# Resawing advice on a 12" band saw



## tool-man (Sep 20, 2009)

I ended up with an almost free Craftsman 12" band saw.  It needs a little work but has good wheels, bearings, guides, cast iron table, etc.

What I am looking for is some feedback, advice, what have you, regarding its potential resawing capability.  My needs are modest, just cutting up slabs into blanks for bottle stoppers, small bowls, etc. If I equip it with a 1/2 HP motor (a surplus motor I already have) and a nice Timberwolf 1/2" resaw blade how is it going to perform if I present it with a 3" or 4" piece of hard maple or cherry?  

Do any of you have, or have used a similar saw?

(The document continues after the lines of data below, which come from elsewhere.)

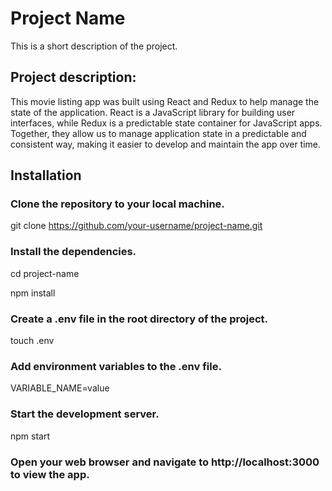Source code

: <h1>Project Name</h1>
This is a short description of the project.

<h2>Project description:</h2>
This movie listing app was built using React and Redux to help manage the state of the application. React is a JavaScript library for building user interfaces, while Redux is a predictable state container for JavaScript apps. Together, they allow us to manage application state in a predictable and consistent way, making it easier to develop and maintain the app over time.

<h2>Installation</h2>

<h3>Clone the repository to your local machine.</h3>

git clone https://github.com/your-username/project-name.git

<h3>Install the dependencies.</h3>

cd project-name

npm install

<h3>Create a .env file in the root directory of the project.</h3>

touch .env

<h3>Add environment variables to the .env file.</h3>

VARIABLE_NAME=value

<h3>Start the development server.</h3>

npm start

<h3>Open your web browser and navigate to http://localhost:3000 to view the app.</h3>
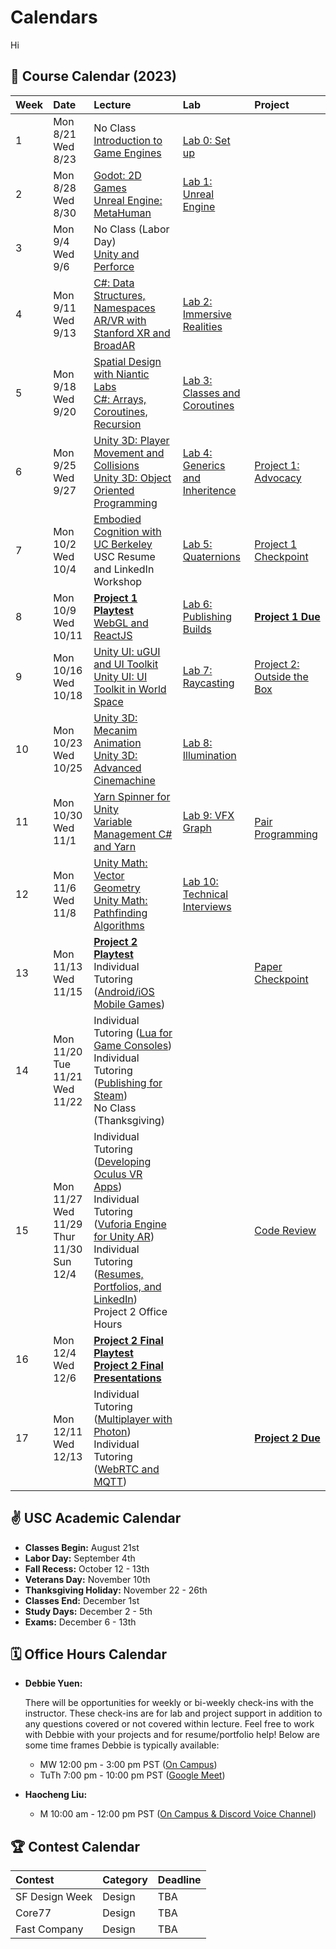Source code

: # Calendars
Hi
## 📓 Course Calendar (2023)
| Week | Date                     | Lecture                                           | Lab              | Project |
| :----| :----------------------- | :------------------------------------------------ | :-------------------------------| :--------------|
| 1    | Mon 8/21 <br> Wed 8/23   | No Class <br> [Introduction to Game Engines](https://www.icloud.com/keynote/0b9Z3oJLZPPXEXypJu4s9P11w#Lecture1) | <br> [Lab 0: Set up](Labs/lab00.md) | |
| 2    | Mon 8/28 <br> Wed 8/30   | [Godot: 2D Games](https://www.icloud.com/keynote/04anqoPcDLolGOwy6tP3XAq3w#Lecture2) <br> [Unreal Engine: MetaHuman](https://www.icloud.com/keynote/01dlwiWmlwtOAvNPmBdCsM3gA#Lecture2) |  [Lab 1: Unreal Engine](Labs/lab01.md) | | |
| 3    | Mon 9/4 <br> Wed 9/6     | No Class (Labor Day) <br> [Unity and Perforce](https://www.icloud.com/keynote/0545FBYqmgu62bVFrVxSeqzzA#Lecture3) | |
| 4    | Mon 9/11 <br> Wed 9/13   | [C#: Data Structures, Namespaces](https://www.icloud.com/keynote/0b5y1M4VNtrdfL4vFyXrzgkeg#Lecture4) <br> [AR/VR with Stanford XR and BroadAR](https://calendar.usc.edu/event/augmented_and_virtual_realities) | [Lab 2: Immersive Realities](Labs/lab02.md) |
| 5    | Mon 9/18 <br> Wed 9/20   | [Spatial Design with Niantic Labs](https://calendar.usc.edu/event/designing_realities_redefining_experiential_design_with_augmented_and_virtual_reality) <br> [C#: Arrays, Coroutines, Recursion]() | [Lab 3: Classes and Coroutines](Labs/lab03.md) |
| 6    | Mon 9/25 <br> Wed 9/27   | [Unity 3D: Player Movement and Collisions](https://www.icloud.com/keynote/01bSAfmd7C45UrRFrT-p8Ezeg#Lecture6) <br> [Unity 3D: Object Oriented Programming](https://www.icloud.com/keynote/0920OrQoVdzLeXbAZZYG6Jp4g#Lecture6) | [Lab 4: Generics and Inheritence](Labs/lab04.md)| [Project 1: Advocacy](./Projects/project1.md) |
| 7    | Mon 10/2 <br> Wed 10/4   | [Embodied Cognition with UC Berkeley](https://bid.berkeley.edu/) <br> USC Resume and LinkedIn Workshop | [Lab 5: Quaternions](Labs/lab05.md) | [Project 1 Checkpoint](./Projects/project1checkpoint.md) |
| 8    | Mon 10/9 <br> Wed 10/11  | [**Project 1 Playtest**](https://www.icloud.com/keynote/032rY3HMcI9uZPbOjrCWyEu8A#Lecture8) <br> [WebGL and ReactJS](https://www.icloud.com/keynote/051QbdWeDu0UYmCHkm2WuFStQ#Lecture8) | [Lab 6: Publishing Builds](Labs/lab06.md) | **[Project 1 Due](Projects/project1due.md)** |
| 9    | Mon 10/16 <br> Wed 10/18 | [Unity UI: uGUI and UI Toolkit](https://www.icloud.com/keynote/05dxP82d9x9mFhNSfsZrNJTAA#Lecture7) <br> [Unity UI: UI Toolkit in World Space](https://www.icloud.com/keynote/0f8PvRkhwyFuoYn02FVCtJnyQ#Lecture9) | [Lab 7: Raycasting](Labs/lab07.md) | [Project 2: Outside the Box](Projects/project2.md) |
| 10   | Mon 10/23 <br> Wed 10/25 | [Unity 3D: Mecanim Animation](https://www.icloud.com/keynote/06aC7YI4Dfhus0rUU6kLUnT3Q#Lecture10) <br> [Unity 3D: Advanced Cinemachine](https://www.icloud.com/keynote/090pVb415sSet7PFsC_TzDpQw#Lecture10) | [Lab 8: Illumination](Labs/lab08.md) |
| 11   | Mon 10/30 <br> Wed 11/1  | [Yarn Spinner for Unity](https://www.icloud.com/keynote/012lleSf44gJC4BdO84HmbRUg#Lecture11) <br> [Variable Management C# and Yarn](https://www.icloud.com/keynote/001VeMlaVJtt1EM4tcWbnIGKg#Lecture11) | [Lab 9: VFX Graph](Labs/lab09.md) | <br> [Pair Programming](Projects/project2checkpoint1.md) |
| 12   | Mon 11/6 <br> Wed 11/8   | [Unity Math: Vector Geometry](https://www.icloud.com/keynote/0aaORGReysswd2IA81LVj3YyQ#Lecture12) <br> [Unity Math: Pathfinding Algorithms](https://www.icloud.com/keynote/085i5_hgq5i6oxmcr1mfAPjHA#Lecture12) | [Lab 10: Technical Interviews](Labs/lab10.md) |
| 13   | Mon 11/13 <br> Wed 11/15 |  [**Project 2 Playtest**]() <br> Individual Tutoring ([Android/iOS Mobile Games]()) | | [Paper Checkpoint](Projects/project2checkpoint2.md) |
| 14   | Mon 11/20 <br> Tue 11/21 <br> Wed 11/22 | Individual Tutoring ([Lua for Game Consoles]()) <br> Individual Tutoring ([Publishing for Steam]()) <br> No Class (Thanksgiving) | | |
| 15   | Mon 11/27 <br> Wed 11/29 <br> Thur 11/30 <br> Sun 12/4 | Individual Tutoring ([Developing Oculus VR Apps]()) <br> Individual Tutoring ([Vuforia Engine for Unity AR]()) <br> Individual Tutoring ([Resumes, Portfolios, and LinkedIn]()) <br> Project 2 Office Hours| | [Code Review](Projects/project2checkpoint3.md) |
| 16   | Mon 12/4 <br> Wed 12/6   | **[Project 2 Final Playtest]()** <br> **[Project 2 Final Presentations]()** | | |
| 17   | Mon 12/11 <br> Wed 12/13 | Individual Tutoring ([Multiplayer with Photon]()) <br> Individual Tutoring ([WebRTC and MQTT]()) | | [**Project 2 Due**]() |

## ✌️ USC Academic Calendar
* **Classes Begin:** August 21st
* **Labor Day:** September 4th
* **Fall Recess:** October 12 - 13th
* **Veterans Day:** November 10th
* **Thanksgiving Holiday:** November 22 - 26th
* **Classes End:** December 1st
* **Study Days:** December 2 - 5th
* **Exams:** December 6 - 13th

## 🗓️ Office Hours Calendar

* **Debbie Yuen:** 
    
    There will be opportunities for weekly or bi-weekly check-ins with the instructor. These check-ins are for lab and project support in addition to any questions covered or not covered within lecture. Feel free to work with Debbie with your projects and for resume/portfolio help! Below are some time frames Debbie is typically available:

    * MW 12:00 pm - 3:00 pm PST ([On Campus](https://calendly.com/debbieyuen/30min))
    * TuTh 7:00 pm - 10:00 pm PST ([Google Meet]())

* **Haocheng Liu:**
    *  M 10:00 am - 12:00 pm PST ([On Campus & Discord Voice Channel]())

## 🏆 Contest Calendar
| Contest        | Category | Deadline |
| :------------- | :------- | :------- |
| SF Design Week | Design   | TBA      |
| Core77         | Design   | TBA      |
| Fast Company   | Design   | TBA      |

Is a 1/2 HP saw going to do what I want?


----------



## bitshird (Sep 20, 2009)

tool-man said:


> I ended up with an almost free Craftsman 12" band saw.  It needs a little work but has good wheels, bearings, guides, cast iron table, etc.
> 
> What I am looking for is some feedback, advice, what have you, regarding its potential resawing capability.  My needs are modest, just cutting up slabs into blanks for bottle stoppers, small bowls, etc. If I equip it with a 1/2 HP motor (a surplus motor I already have) and a nice Timberwolf 1/2" resaw blade how is it going to perform if I present it with a 3" or 4" piece of hard maple or cherry?
> 
> Do any of you have, or have used a similar saw? Is a 1/2 HP saw going to do what I want?

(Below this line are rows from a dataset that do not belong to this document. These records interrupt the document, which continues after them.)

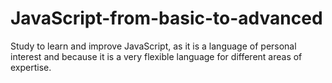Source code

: # JavaScript-from-basic-to-advanced
Study to learn and improve JavaScript, as it is a language of personal interest and because it is a very flexible language for different areas of expertise.
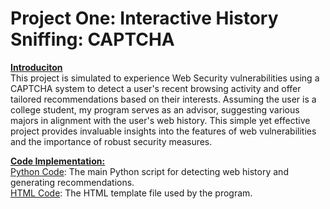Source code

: # <b>Project One: Interactive History Sniffing: CAPTCHA </b><br />

<ins><b>Introduciton</ins></b><br />
This project is simulated to experience Web Security vulnerabilities using a CAPTCHA system to detect a user's recent browsing activity and offer tailored recommendations based on their interests. Assuming the user is a college student, my program serves as an advisor, suggesting various majors in alignment with the user's web history. This simple yet effective project provides invaluable insights into the features of web vulnerabilities and the importance of robust security measures. 

<ins><b> Code Implementation: </ins></b><br />
[Python Code](history.py): The main Python script for detecting web history and generating recommendations. <br />
[HTML Code](question.tpl): The HTML template file used by the program.







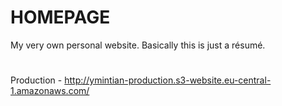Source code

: # HOMEPAGE
My very own personal website. Basically this is just a résumé.
# 
Production - http://ymintian-production.s3-website.eu-central-1.amazonaws.com/
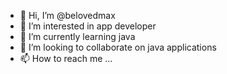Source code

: - 👋 Hi, I’m @belovedmax
- 👀 I’m interested in app developer 
- 🌱 I’m currently learning java 
- 💞️ I’m looking to collaborate on java applications 
- 📫 How to reach me ...

<!---
belovedmax/belovedmax is a ✨ special ✨ repository because its `README.md` (this file) appears on your GitHub profile.
You can click the Preview link to take a look at your changes.
--->
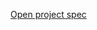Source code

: [Open project spec](https://rawcdn.githack.com/paulruziskey/cpp-level-one/afca3ec1dfda0b92c5a2ab928cc6e43805760650/module_two/project_one/project_one_basic_inventory_system.html)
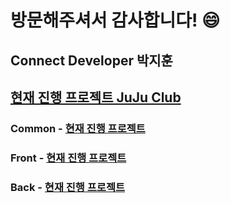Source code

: # 방문해주셔서 감사합니다! 😄  

## Connect Developer 박지훈  


[현재 진행 프로젝트 JuJu Club](https://github.com/users/HeroNoah/projects/7)
------------------------------

### Common - [현재 진행 프로젝트](https://github.com/users/HeroNoah/projects/5)

### Front - [현재 진행 프로젝트](https://github.com/users/HeroNoah/projects/5)

### Back - [현재 진행 프로젝트](https://github.com/users/HeroNoah/projects/5)
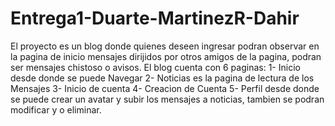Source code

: # Entrega1-Duarte-MartinezR-Dahir
El proyecto es un blog donde quienes deseen ingresar podran observar en la pagina de inicio mensajes dirijidos por otros amigos de la pagina, podran ser mensajes chistoso o avisos.
El blog cuenta con 6 paginas: 
1- Inicio desde donde se puede Navegar
2- Noticias es la pagina de lectura de los Mensajes
3- Inicio de cuenta
4- Creacion de Cuenta
5- Perfil desde donde se puede crear un avatar y subir los mensajes a noticias, tambien se podran modificar y o eliminar.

I have a 12 inch Craftsman although mine has an aluminum table, I put a ½ X 4 TPI Lenox blade and using the stock ½ hp motor, I’ve cut some dry 5 inch thick Black Walnut. I’d say with a timberwolf blade you should have no trouble cutting through 5 to 6 inch stock, the real problem I’ve found is a reliable fence, I’m making one with adjustment for the off end to make sure it runs perpendicular to the blade, just some machine screws on the back side so it can be adjusted right or left as needed ,


----------



## Rifleman1776 (Sep 21, 2009)

The 1/2" blade worked for Ken. That almost shut me up. I was going to suggest that, on a 12" bandsaw getting proper tension with anything bigger than a 3/8" would be problematic. I still reccomend a 3/8"X6tpi as a good all around for you. Resawing no thicker than 4" should be OK. Beyond that, you are stressing a small hobby machine.


----------



## jfoh (Sep 21, 2009)

The advantage that you have is that you do not need precise re-saw capability. Plus or minus an quarter inch is fine for what you are doing. Now if you were trying to re-saw wide stock and had to keep the tolerances below an eight inch you would be fighting a loosing battle.  Go slow and keep pressure to a minimum and your blade should have very little drift. You can not beat the price.


----------



## fernhills (Sep 23, 2009)

I have a 12" Craftsman BS. If you should go any bigger in what you are doing you might run into some walls. I find my BS performs great with 1/2" TW blade in it fine. I cut up blanks, fire wood size logs under 6" Dia. I also outfitted it with a sliding table and upgraded fence and it cuts very accurate. The only thing is, that i wished it would do and i think it is under powered to do is cut thick pieces with narrower blades so i good do more bandsaw boxes.  Carl


----------



## Bill Bulloch (Sep 23, 2009)

*Craftsman Bandsaw*

I had one for about 15 years; it was a sorry piece of equipment.  I got very little use out of it.  It wouldn't resaw very well, had way too much drift, and heavens forbid you try and cut a blank from a green timber.  It finally stopped running and I was glad.  I didn't even try to fix it just hauled it off to the dump and bought me a Delta from Lowes.  Happy every since.


----------